The Legislature is to get a report each year detailing the acreage managed by the DNR that was closed to timber production during the previous year and reasons for the closure, and DNR-managed acreage that was opened to timber production to compensate for the acreage that was closed the previous year.
"They can't take any land out of timber rotation or close it off to hunting without a forest planting increase to match that," Moe said. "They also have to come back to the Legislature with an assessment of how much aggregate forest land there is in the state of Minnesota and a plan to keep from losing any of it."
The bill says the DNR will exercise its authority to manage lands "in a manner to support, promote and enhance recreational hunting opportunities to the extent authorized by law." It also calls for a report detailing how much recreational hunting land has been lost the previous year and the reasons, plus any land opened to compensate for previously closed lands.
"The big factor here is 300,000 acres of industrial forest land in the northeast and other tracts that are getting nitpicked away," Moe said of timber companies selling former forest tracts into smaller developments often off limits to hunters or loggers. "We have to draw a line in the sand, and this is an effort to do that."
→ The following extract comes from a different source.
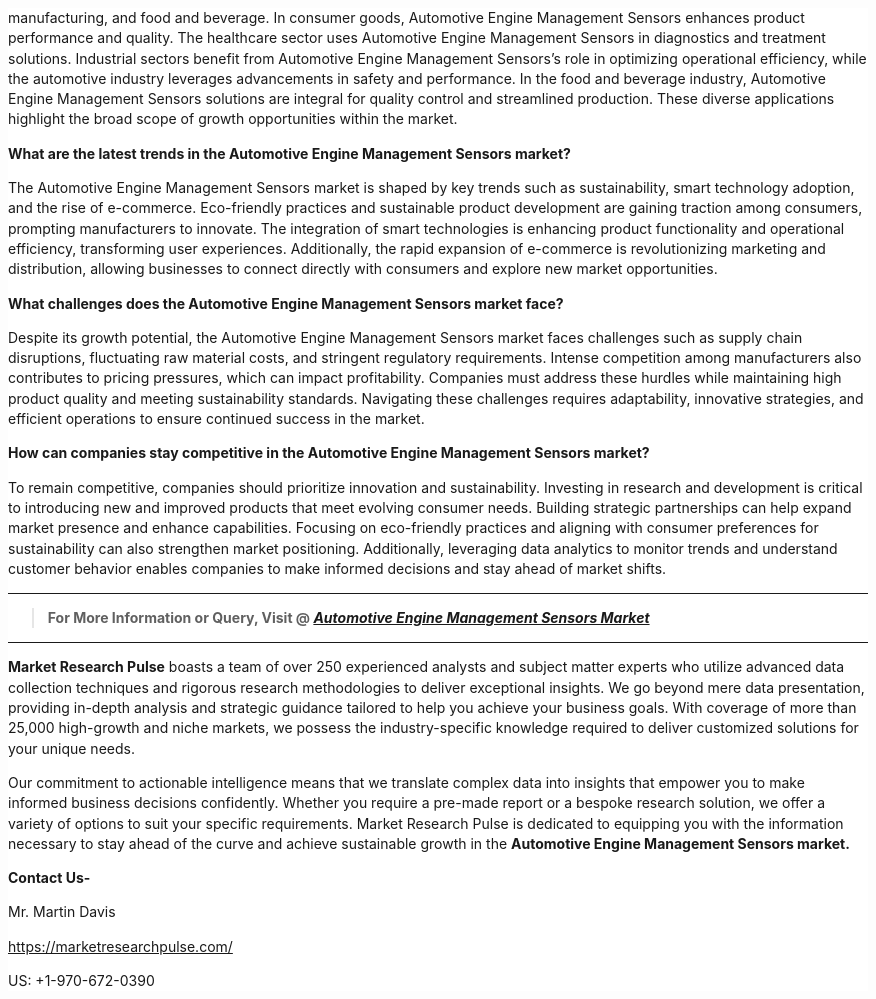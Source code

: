 manufacturing, and food and beverage. In consumer goods, Automotive Engine Management Sensors enhances product performance and quality. The healthcare sector uses Automotive Engine Management Sensors in diagnostics and treatment solutions. Industrial sectors benefit from Automotive Engine Management Sensors&rsquo;s role in optimizing operational efficiency, while the automotive industry leverages advancements in safety and performance. In the food and beverage industry, Automotive Engine Management Sensors solutions are integral for quality control and streamlined production. These diverse applications highlight the broad scope of growth opportunities within the market.</p><p><strong>What are the latest trends in the Automotive Engine Management Sensors market?</strong></p><p>The Automotive Engine Management Sensors market is shaped by key trends such as sustainability, smart technology adoption, and the rise of e-commerce. Eco-friendly practices and sustainable product development are gaining traction among consumers, prompting manufacturers to innovate. The integration of smart technologies is enhancing product functionality and operational efficiency, transforming user experiences. Additionally, the rapid expansion of e-commerce is revolutionizing marketing and distribution, allowing businesses to connect directly with consumers and explore new market opportunities.</p><p><strong>What challenges does the Automotive Engine Management Sensors market face?</strong></p><p>Despite its growth potential, the Automotive Engine Management Sensors market faces challenges such as supply chain disruptions, fluctuating raw material costs, and stringent regulatory requirements. Intense competition among manufacturers also contributes to pricing pressures, which can impact profitability. Companies must address these hurdles while maintaining high product quality and meeting sustainability standards. Navigating these challenges requires adaptability, innovative strategies, and efficient operations to ensure continued success in the market.</p><p><strong>How can companies stay competitive in the Automotive Engine Management Sensors market?</strong></p><p>To remain competitive, companies should prioritize innovation and sustainability. Investing in research and development is critical to introducing new and improved products that meet evolving consumer needs. Building strategic partnerships can help expand market presence and enhance capabilities. Focusing on eco-friendly practices and aligning with consumer preferences for sustainability can also strengthen market positioning. Additionally, leveraging data analytics to monitor trends and understand customer behavior enables companies to make informed decisions and stay ahead of market shifts.</p><hr /><blockquote><p><strong>For More Information or Query, Visit @&nbsp;<em><a href="https://marketresearchpulse.com/report/108677/automotive-engine-management-sensors-market?utm_source=Linkedin&utm_medium=026">Automotive Engine Management Sensors Market</a></em></strong></p></blockquote><hr /><p><strong>Market Research Pulse</strong> boasts a team of over 250 experienced analysts and subject matter experts who utilize advanced data collection techniques and rigorous research methodologies to deliver exceptional insights. We go beyond mere data presentation, providing in-depth analysis and strategic guidance tailored to help you achieve your business goals. With coverage of more than 25,000 high-growth and niche markets, we possess the industry-specific knowledge required to deliver customized solutions for your unique needs.</p><p>Our commitment to actionable intelligence means that we translate complex data into insights that empower you to make informed business decisions confidently. Whether you require a pre-made report or a bespoke research solution, we offer a variety of options to suit your specific requirements. Market Research Pulse is dedicated to equipping you with the information necessary to stay ahead of the curve and achieve sustainable growth in the <strong>Automotive Engine Management Sensors market.</strong></p><p><strong>Contact Us-</strong></p><p>Mr. Martin Davis</p><p>https://marketresearchpulse.com/</p><p>US: +1-970-672-0390</p>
The bill has favor with all northern lawmakers, Moe said, and Sen. Tom Saxhaug, DFL-Grand Rapids, will carry it in the Senate.
The effort dovetails with a bill by Rep. Tom Anzelc, DFL-Balsam Township, that would require a local economic impact statement whenever forestland under the DNR's management is withdrawn from timber harvesting.
"I think they are very compatible," Moe said. "If a local unit of government or the state of Minnesota wants to remove land from timber sale ... they actually have to complete an economic impact statement. It's two different strategies that are compatible to protect the forestlands in northern Minnesota."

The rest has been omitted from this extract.